▶ Dataset excerpts:
——————

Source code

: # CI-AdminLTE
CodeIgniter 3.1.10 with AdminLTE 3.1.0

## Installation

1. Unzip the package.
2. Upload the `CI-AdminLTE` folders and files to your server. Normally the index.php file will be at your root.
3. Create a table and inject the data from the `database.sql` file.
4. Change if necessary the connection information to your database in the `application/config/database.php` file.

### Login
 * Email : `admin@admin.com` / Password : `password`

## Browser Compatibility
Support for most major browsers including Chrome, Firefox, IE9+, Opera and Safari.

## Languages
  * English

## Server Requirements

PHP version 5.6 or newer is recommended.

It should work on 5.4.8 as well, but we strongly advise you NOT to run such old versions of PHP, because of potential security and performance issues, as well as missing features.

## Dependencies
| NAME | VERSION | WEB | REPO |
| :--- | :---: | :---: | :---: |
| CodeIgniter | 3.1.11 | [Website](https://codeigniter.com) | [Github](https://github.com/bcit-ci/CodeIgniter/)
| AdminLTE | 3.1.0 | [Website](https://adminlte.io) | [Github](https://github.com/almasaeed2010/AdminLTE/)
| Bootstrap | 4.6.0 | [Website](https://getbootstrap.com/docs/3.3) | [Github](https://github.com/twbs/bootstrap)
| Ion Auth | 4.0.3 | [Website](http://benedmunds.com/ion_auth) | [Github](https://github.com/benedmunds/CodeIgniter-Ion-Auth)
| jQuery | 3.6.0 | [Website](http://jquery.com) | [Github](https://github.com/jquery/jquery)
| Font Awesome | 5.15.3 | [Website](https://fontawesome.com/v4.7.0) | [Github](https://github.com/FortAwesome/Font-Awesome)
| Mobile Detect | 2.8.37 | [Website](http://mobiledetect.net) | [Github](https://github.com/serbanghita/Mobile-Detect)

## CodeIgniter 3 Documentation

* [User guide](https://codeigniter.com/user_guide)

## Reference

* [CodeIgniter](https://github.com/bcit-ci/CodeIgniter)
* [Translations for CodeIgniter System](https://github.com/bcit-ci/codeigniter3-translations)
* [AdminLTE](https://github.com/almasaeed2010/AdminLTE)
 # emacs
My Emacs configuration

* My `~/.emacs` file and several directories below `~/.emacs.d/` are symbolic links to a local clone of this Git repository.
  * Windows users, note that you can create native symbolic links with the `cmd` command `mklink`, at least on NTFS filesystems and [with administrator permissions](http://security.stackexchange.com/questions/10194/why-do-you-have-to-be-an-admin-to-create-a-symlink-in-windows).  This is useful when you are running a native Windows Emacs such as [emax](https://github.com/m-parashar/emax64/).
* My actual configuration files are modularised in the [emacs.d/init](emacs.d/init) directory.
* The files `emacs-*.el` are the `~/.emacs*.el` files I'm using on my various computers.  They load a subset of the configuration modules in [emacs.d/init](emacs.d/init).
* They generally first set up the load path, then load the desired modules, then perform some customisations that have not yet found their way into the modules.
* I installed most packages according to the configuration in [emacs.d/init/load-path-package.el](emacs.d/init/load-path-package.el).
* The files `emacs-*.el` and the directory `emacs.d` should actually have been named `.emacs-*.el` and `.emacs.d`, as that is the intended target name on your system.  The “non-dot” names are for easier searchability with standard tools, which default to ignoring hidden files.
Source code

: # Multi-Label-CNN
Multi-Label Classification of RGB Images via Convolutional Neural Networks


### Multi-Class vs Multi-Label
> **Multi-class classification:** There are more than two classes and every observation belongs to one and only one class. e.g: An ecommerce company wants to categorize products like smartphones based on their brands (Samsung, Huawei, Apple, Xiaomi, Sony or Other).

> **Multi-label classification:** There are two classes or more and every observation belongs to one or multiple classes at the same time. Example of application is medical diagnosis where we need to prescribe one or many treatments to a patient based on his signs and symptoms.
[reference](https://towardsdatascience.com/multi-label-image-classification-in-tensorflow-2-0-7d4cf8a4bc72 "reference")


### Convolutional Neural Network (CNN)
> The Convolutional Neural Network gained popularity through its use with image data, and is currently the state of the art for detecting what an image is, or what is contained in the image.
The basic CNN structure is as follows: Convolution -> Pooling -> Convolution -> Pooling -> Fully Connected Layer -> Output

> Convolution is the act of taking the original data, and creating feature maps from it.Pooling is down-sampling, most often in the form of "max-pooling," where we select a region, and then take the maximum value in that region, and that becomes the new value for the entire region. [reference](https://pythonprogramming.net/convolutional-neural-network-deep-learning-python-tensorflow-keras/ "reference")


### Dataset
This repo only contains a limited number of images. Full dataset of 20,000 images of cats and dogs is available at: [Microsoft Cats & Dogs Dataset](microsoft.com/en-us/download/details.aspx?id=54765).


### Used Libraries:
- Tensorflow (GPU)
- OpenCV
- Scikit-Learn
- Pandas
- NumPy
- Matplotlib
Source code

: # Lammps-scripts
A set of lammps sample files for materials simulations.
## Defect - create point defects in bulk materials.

——————

▶ What you have to do: Reproduce each record shown above without altering a single word.

▶ Response:
Source code

: # CI-AdminLTE
CodeIgniter 3.1.10 with AdminLTE 3.1.0

## Installation

1. Unzip the package.
2. Upload the `CI-AdminLTE` folders and files to your server. Normally the index.php file will be at your root.
3. Create a table and inject the data from the `database.sql` file.
4. Change if necessary the connection information to your database in the `application/config/database.php` file.

### Login
 * Email : `admin@admin.com` / Password : `password`

## Browser Compatibility
Support for most major browsers including Chrome, Firefox, IE9+, Opera and Safari.

## Languages
  * English

## Server Requirements

PHP version 5.6 or newer is recommended.

It should work on 5.4.8 as well, but we strongly advise you NOT to run such old versions of PHP, because of potential security and performance issues, as well as missing features.

## Dependencies
| NAME | VERSION | WEB | REPO |
| :--- | :---: | :---: | :---: |
| CodeIgniter | 3.1.11 | [Website](https://codeigniter.com) | [Github](https://github.com/bcit-ci/CodeIgniter/)
| AdminLTE | 3.1.0 | [Website](https://adminlte.io) | [Github](https://github.com/almasaeed2010/AdminLTE/)
| Bootstrap | 4.6.0 | [Website](https://getbootstrap.com/docs/3.3) | [Github](https://github.com/twbs/bootstrap)
| Ion Auth | 4.0.3 | [Website](http://benedmunds.com/ion_auth) | [Github](https://github.com/benedmunds/CodeIgniter-Ion-Auth)
| jQuery | 3.6.0 | [Website](http://jquery.com) | [Github](https://github.com/jquery/jquery)
| Font Awesome | 5.15.3 | [Website](https://fontawesome.com/v4.7.0) | [Github](https://github.com/FortAwesome/Font-Awesome)
| Mobile Detect | 2.8.37 | [Website](http://mobiledetect.net) | [Github](https://github.com/serbanghita/Mobile-Detect)

## CodeIgniter 3 Documentation

* [User guide](https://codeigniter.com/user_guide)

## Reference

* [CodeIgniter](https://github.com/bcit-ci/CodeIgniter)
* [Translations for CodeIgniter System](https://github.com/bcit-ci/codeigniter3-translations)
* [AdminLTE](https://github.com/almasaeed2010/AdminLTE)
 # emacs
My Emacs configuration

* My `~/.emacs` file and several directories below `~/.emacs.d/` are symbolic links to a local clone of this Git repository.
  * Windows users, note that you can create native symbolic links with the `cmd` command `mklink`, at least on NTFS filesystems and [with administrator permissions](http://security.stackexchange.com/questions/10194/why-do-you-have-to-be-an-admin-to-create-a-symlink-in-windows).  This is useful when you are running a native Windows Emacs such as [emax](https://github.com/m-parashar/emax64/).
* My actual configuration files are modularised in the [emacs.d/init](emacs.d/init) directory.
* The files `emacs-*.el` are the `~/.emacs*.el` files I'm using on my various computers.  They load a subset of the configuration modules in [emacs.d/init](emacs.d/init).
* They generally first set up the load path, then load the desired modules, then perform some customisations that have not yet found their way into the modules.
* I installed most packages according to the configuration in [emacs.d/init/load-path-package.el](emacs.d/init/load-path-package.el).
* The files `emacs-*.el` and the directory `emacs.d` should actually have been named `.emacs-*.el` and `.emacs.d`, as that is the intended target name on your system.  The “non-dot” names are for easier searchability with standard tools, which default to ignoring hidden files.
Source code

: # Multi-Label-CNN
Multi-Label Classification of RGB Images via Convolutional Neural Networks


### Multi-Class vs Multi-Label
> **Multi-class classification:** There are more than two classes and every observation belongs to one and only one class. e.g: An ecommerce company wants to categorize products like smartphones based on their brands (Samsung, Huawei, Apple, Xiaomi, Sony or Other).

> **Multi-label classification:** There are two classes or more and every observation belongs to one or multiple classes at the same time. Example of application is medical diagnosis where we need to prescribe one or many treatments to a patient based on his signs and symptoms.
[reference](https://towardsdatascience.com/multi-label-image-classification-in-tensorflow-2-0-7d4cf8a4bc72 "reference")


### Convolutional Neural Network (CNN)
> The Convolutional Neural Network gained popularity through its use with image data, and is currently the state of the art for detecting what an image is, or what is contained in the image.
The basic CNN structure is as follows: Convolution -> Pooling -> Convolution -> Pooling -> Fully Connected Layer -> Output

> Convolution is the act of taking the original data, and creating feature maps from it.Pooling is down-sampling, most often in the form of "max-pooling," where we select a region, and then take the maximum value in that region, and that becomes the new value for the entire region. [reference](https://pythonprogramming.net/convolutional-neural-network-deep-learning-python-tensorflow-keras/ "reference")


### Dataset
This repo only contains a limited number of images. Full dataset of 20,000 images of cats and dogs is available at: [Microsoft Cats & Dogs Dataset](microsoft.com/en-us/download/details.aspx?id=54765).


### Used Libraries:
- Tensorflow (GPU)
- OpenCV
- Scikit-Learn
- Pandas
- NumPy
- Matplotlib
Source code

: # Lammps-scripts
A set of lammps sample files for materials simulations.
## Defect - create point defects in bulk materials.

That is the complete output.